C'era il solito dottore dietro la scrivania. O forse, avrebbe dovuto dire, quello a cui avevano rubato il volto. Eppure… c'era solo un modo. Un solo ed unico modo in cui avrebbe potuto tirarsi fuori da questa situazione. Perciò lasció che la facessero accomodare su una poltrona di pelle davanti ad una elegante scrivania piena di scartoffie, di fronte all'uomo dietro il quale era certa di nascondesse il dr. Pritchett. 

O, peggio ancora, sua sorella. 

"Ha due opzioni, signorina Granger" inizió l'uomo non appena Hermione fu davanti a lui.

Annuí, attendendo che proseguisse con il discorso. 

"La sua prima opzione è rimanere qui.

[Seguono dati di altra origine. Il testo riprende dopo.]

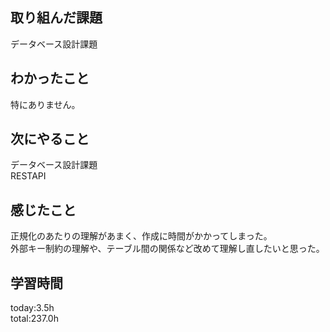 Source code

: ## 取り組んだ課題   
データベース設計課題   
## わかったこと   
特にありません。   
## 次にやること   
データベース設計課題   
RESTAPI   
## 感じたこと   
正規化のあたりの理解があまく、作成に時間がかかってしまった。   
外部キー制約の理解や、テーブル間の関係など改めて理解し直したいと思った。   
## 学習時間   
 today:3.5h      
 total:237.0h       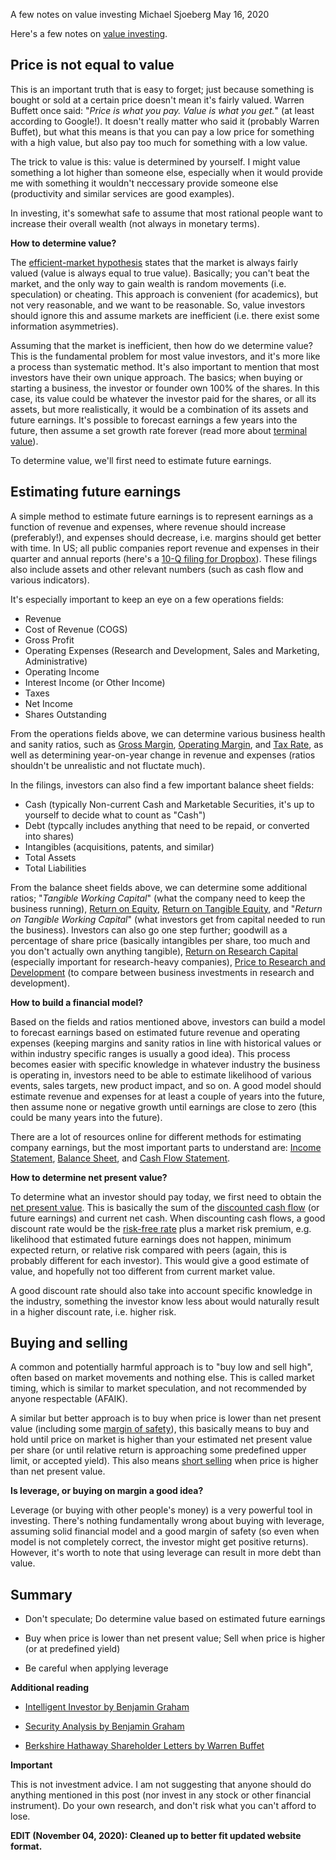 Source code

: A few notes on value investing
Michael Sjoeberg
May 16, 2020

Here's a few notes on [value investing](https://en.wikipedia.org/wiki/Value_investing).

## Price is not equal to value

This is an important truth that is easy to forget; just because something is bought or sold at a certain price doesn't mean it's fairly valued. Warren Buffett once said: "*Price is what you pay. Value is what you get.*" (at least according to Google!). It doesn't really matter who said it (probably Warren Buffet), but what this means is that you can pay a low price for something with a high value, but also pay too much for something with a low value.

The trick to value is this: value is determined by yourself. I might value something a lot higher than someone else, especially when it would provide me with something it wouldn't neccessary provide someone else (productivity and similar services are good examples).

In investing, it's somewhat safe to assume that most rational people want to increase their overall wealth (not always in monetary terms).

**How to determine value?**

The [efficient-market hypothesis](https://en.wikipedia.org/wiki/Efficient-market_hypothesis) states that the market is always fairly valued (value is always equal to true value). Basically; you can't beat the market, and the only way to gain wealth is random movements (i.e. speculation) or cheating. This approach is convenient (for academics), but not very reasonable, and we want to be reasonable. So, value investors should ignore this and assume markets are inefficient (i.e. there exist some information asymmetries).

Assuming that the market is inefficient, then how do we determine value? This is the fundamental problem for most value investors, and it's more like a process than systematic method. It's also important to mention that most investors have their own unique approach. The basics; when buying or starting a business, the investor or founder own 100% of the shares. In this case, its value could be whatever the investor paid for the shares, or all its assets, but more realistically, it would be a combination of its assets and future earnings. It's possible to forecast earnings a few years into the future, then assume a set growth rate forever (read more about [terminal value](https://en.wikipedia.org/wiki/Terminal_value_(finance))).

To determine value, we'll first need to estimate future earnings.

## Estimating future earnings

A simple method to estimate future earnings is to represent earnings as a function of revenue and expenses, where revenue should increase (preferably!), and expenses should decrease, i.e. margins should get better with time. In US; all public companies report revenue and expenses in their quarter and annual reports (here's a [10-Q filing for Dropbox](https://www.sec.gov/ix?doc=/Archives/edgar/data/1467623/000146762320000024/dbx-033020x10q.htm)). These filings also include assets and other relevant numbers (such as cash flow and various indicators).

It's especially important to keep an eye on a few operations fields: 

- Revenue
- Cost of Revenue (COGS)
- Gross Profit
- Operating Expenses (Research and Development, Sales and Marketing, Administrative)
- Operating Income
- Interest Income (or Other Income)
- Taxes
- Net Income
- Shares Outstanding

From the operations fields above, we can determine various business health and sanity ratios, such as [Gross Margin](https://en.wikipedia.org/wiki/Gross_margin), [Operating Margin](https://en.wikipedia.org/wiki/Operating_margin), and [Tax Rate](https://en.wikipedia.org/wiki/Tax_rate), as well as determining year-on-year change in revenue and expenses (ratios shouldn't be unrealistic and not fluctate much).

In the filings, investors can also find a few important balance sheet fields: 

- Cash (typically Non-current Cash and Marketable Securities, it's up to yourself to decide what to count as "Cash")
- Debt (typcally includes anything that need to be repaid, or converted into shares)
- Intangibles (acquisitions, patents, and similar)
- Total Assets
- Total Liabilities

From the balance sheet fields above, we can determine some additional ratios; "*Tangible Working Capital*" (what the company need to keep the business running), [Return on Equity](https://en.wikipedia.org/wiki/Return_on_equity), [Return on Tangible Equity](https://en.wikipedia.org/wiki/Return_on_tangible_equity), and "*Return on Tangible Working Capital*" (what investors get from capital needed to run the business). Investors can also go one step further; goodwill as a percentage of share price (basically intangibles per share, too much and you don't actually own anything tangible), [Return on Research Capital](https://www.investopedia.com/terms/r/return-on-research-capital.asp) (especially important for research-heavy companies), [Price to Research and Development](https://www.investopedia.com/terms/p/pricetoresearchratio.asp) (to compare between business investments in research and development).

**How to build a financial model?**

Based on the fields and ratios mentioned above, investors can build a model to forecast earnings based on estimated future revenue and operating expenses (keeping margins and sanity ratios in line with historical values or within industry specific ranges is usually a good idea). This process becomes easier with specific knowledge in whatever industry the business is operating in, investors need to be able to estimate likelihood of various events, sales targets, new product impact, and so on. A good model should estimate revenue and expenses for at least a couple of years into the future, then assume none or negative growth until earnings are close to zero (this could be many years into the future).

There are a lot of resources online for different methods for estimating company earnings, but the most important parts to understand are: [Income Statement](https://en.wikipedia.org/wiki/Income_statement), [Balance Sheet](https://en.wikipedia.org/wiki/Balance_sheet), and [Cash Flow Statement](https://en.wikipedia.org/wiki/Cash_flow_statement).

**How to determine net present value?**

To determine what an investor should pay today, we first need to obtain the [net present value](https://en.wikipedia.org/wiki/Net_present_value). This is basically the sum of the [discounted cash flow](https://en.wikipedia.org/wiki/Discounted_cash_flow) (or future earnings) and current net cash. When discounting cash flows, a good discount rate would be the [risk-free rate](https://en.wikipedia.org/wiki/Risk-free_interest_rate) plus a market risk premium, e.g. likelihood that estimated future earnings does not happen, minimum expected return, or relative risk compared with peers (again, this is probably different for each investor). This would give a good estimate of value, and hopefully not too different from current market value.

A good discount rate should also take into account specific knowledge in the industry, something the investor know less about would naturally result in a higher discount rate, i.e. higher risk.

## Buying and selling

A common and potentially harmful approach is to "buy low and sell high", often based on market movements and nothing else. This is called market timing, which is similar to market speculation, and not recommended by anyone respectable (AFAIK). 

A similar but better approach is to buy when price is lower than net present value (including some [margin of safety](https://www.investopedia.com/terms/m/marginofsafety.asp)), this basically means to buy and hold until price on market is higher than your estimated net present value per share (or until relative return is approaching some predefined upper limit, or accepted yield). This also means [short selling](https://en.wikipedia.org/wiki/Short_(finance)) when price is higher than net present value.

**Is leverage, or buying on margin a good idea?**

Leverage (or buying with other people's money) is a very powerful tool in investing. There's nothing fundamentally wrong about buying with leverage, assuming solid financial model and a good margin of safety (so even when model is not completely correct, the investor might get positive returns). However, it's worth to note that using leverage can result in more debt than value.

## Summary

- Don't speculate; Do determine value based on estimated future earnings

- Buy when price is lower than net present value; Sell when price is higher (or at predefined yield)

- Be careful when applying leverage

**Additional reading**

- [Intelligent Investor by Benjamin Graham](https://amzn.to/3cHq5yA)

- [Security Analysis by Benjamin Graham](https://amzn.to/2IBl0tv)

- [Berkshire Hathaway Shareholder Letters by Warren Buffet](https://www.berkshirehathaway.com/letters/letters.html)

**Important**

This is not investment advice. I am not suggesting that anyone should do anything mentioned in this post (nor invest in any stock or other financial instrument). Do your own research, and don't risk what you can't afford to lose.

**EDIT (November 04, 2020): Cleaned up to better fit updated website format.**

Lasciare che conduciamo altri test su lei e i suoi genitori, in modo che possa finalmente-" Hermione strinse gli occhi, osservando il modo in cui sembrava far fatica a trovare le parole giuste. "Guarire, ecco. Per essere certi che spiacevoli episodi come quello del suo incidente non si verifichino di nuovo". 

Le sorrise. E nonostante il volto bello e giovane dell'uomo che stava impersonificando, quel sorriso inquietante fece accapponare la pelle della grifona. 

Hermione attese, ancora. Quando tuttavia fu chiaro che non avrebbe continuato fu lei a chiedere: "e la seconda?"

Il dottore sollevò una pergamena dalla scrivania. "Data la denuncia della signora Pritchett, se non accetta di lasciarci condurre altri test per capire cosa ha provocato questo suo incidente e risolvere il suo problema" Hermione dovette stringere i pugni, infilzandosi le unghie nella carne per trattenere la rabbia. "È costretta a dimettersi dalla sua posizione al ministero. E deve firmare per accettare che non potrà più ricoprire alcun ruolo pubblico all'interno della società magica". 

Il cuore sprofondò nel petto di Hermione. E insieme ad esso alcune lacrime le solcarono le guance. Non c'era bisogno di fingere, questa volta. 

Incontró un ultima volta quegli occhi. Oggi del colore giusto, nocciola, con un po' di ambra all'interno. Non scuri come lo erano stati ieri. E pensó che quell'idiota non era nemmeno capace di produrre una pozione polisucco come si deve. Doveva farlo e basta. Comunque, non avrebbe risolto le cose rimanendo dov'era, conservando quel lavoro. 

Afferró la piuma e la intinse nell'inchiostro, e quasi strappò via la pergamena dalle sue mani per la fretta di afferrarla e firmare. 

Rimase a fissare il suo nome, quelle lettere dipinte sulla carta color avorio, anche mentre il dottore si alzava. 

"Bene, le infermiere hanno già sistemato le sue cose. Scriveremo a qualcuno di venirla a prendere. Il suo contatto di emergenza è ancora il signor Potter, esatto?"

Hermione annuí, continuando a fissare quelle parole. 

Aveva firmato. 

E nonostante avesse dovuto sentirsi oppressa, schiacciata dal peso di ciò che stava lasciando, si sentí invece libera.